-- Dataset records follows --
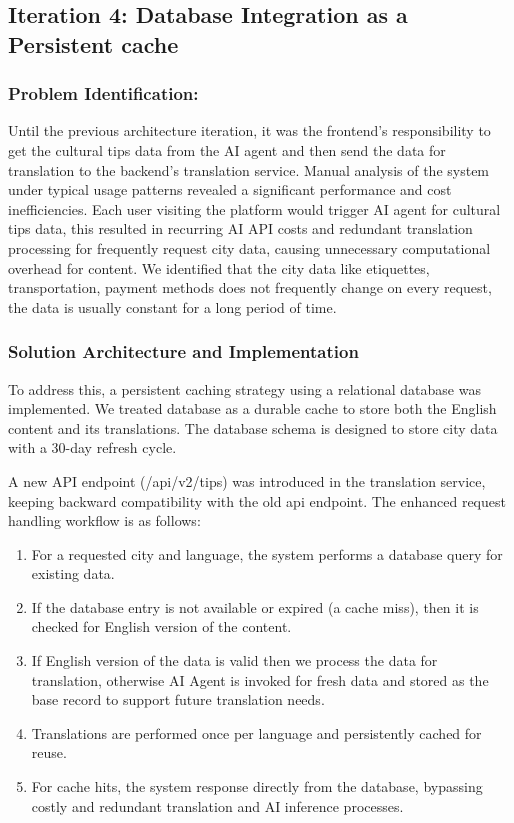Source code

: \subsection{Iteration 4: Database Integration as a Persistent cache}

\subsubsection{Problem Identification:} 
Until the previous architecture iteration, it was the frontend's responsibility to get the cultural tips data from the AI agent and then send the data for translation to the backend's translation service. Manual analysis of the system under typical usage patterns revealed a significant performance and cost inefficiencies. Each user visiting the platform would trigger AI agent for cultural tips data, this resulted in recurring AI API costs and redundant translation processing for frequently request city data, causing unnecessary computational overhead for content. We identified that the city data like etiquettes, transportation, payment methods does not frequently change on every request, the data is usually constant for a long period of time\cite{govuk2020bus}\cite{bagheri2023global}\cite{zhang2021urban}\cite{tussey2025principles}.

\subsubsection{Solution Architecture and Implementation}

To address this, a persistent caching strategy using a relational database was implemented. We treated database as a durable cache to store both the English content and its translations. The database schema is designed to store city data with a 30-day refresh cycle. 

A new API endpoint (/api/v2/tips) was introduced in the translation service, keeping backward compatibility with the old api endpoint. The enhanced request handling workflow is as follows:
\begin{enumerate}
    \item For a requested city and language, the system performs a database query for existing data.
    \item If the database entry is not available or expired (a cache miss), then it is checked for English version of the content.
    \item If English version of the data is valid then we process the data for translation, otherwise AI Agent is invoked for fresh data and stored as the base record to support future translation needs.
    \item Translations are performed once per language and persistently cached for reuse.
    \item For cache hits, the system response directly from the database, bypassing costly and redundant translation and AI inference processes.
\end{enumerate}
-- Dataset records concluded --
* _Directions for this task_
Your job is to transcribe the entries above exactly; skip the pictures.

* _Solution for this task_
Source code

: \subsection{Iteration 4: Database Integration as a Persistent cache}

\subsubsection{Problem Identification:} 
Until the previous architecture iteration, it was the frontend's responsibility to get the cultural tips data from the AI agent and then send the data for translation to the backend's translation service. Manual analysis of the system under typical usage patterns revealed a significant performance and cost inefficiencies. Each user visiting the platform would trigger AI agent for cultural tips data, this resulted in recurring AI API costs and redundant translation processing for frequently request city data, causing unnecessary computational overhead for content. We identified that the city data like etiquettes, transportation, payment methods does not frequently change on every request, the data is usually constant for a long period of time\cite{govuk2020bus}\cite{bagheri2023global}\cite{zhang2021urban}\cite{tussey2025principles}.

\subsubsection{Solution Architecture and Implementation}

To address this, a persistent caching strategy using a relational database was implemented. We treated database as a durable cache to store both the English content and its translations. The database schema is designed to store city data with a 30-day refresh cycle. 

A new API endpoint (/api/v2/tips) was introduced in the translation service, keeping backward compatibility with the old api endpoint. The enhanced request handling workflow is as follows:
\begin{enumerate}
    \item For a requested city and language, the system performs a database query for existing data.
    \item If the database entry is not available or expired (a cache miss), then it is checked for English version of the content.
    \item If English version of the data is valid then we process the data for translation, otherwise AI Agent is invoked for fresh data and stored as the base record to support future translation needs.
    \item Translations are performed once per language and persistently cached for reuse.
    \item For cache hits, the system response directly from the database, bypassing costly and redundant translation and AI inference processes.
\end{enumerate}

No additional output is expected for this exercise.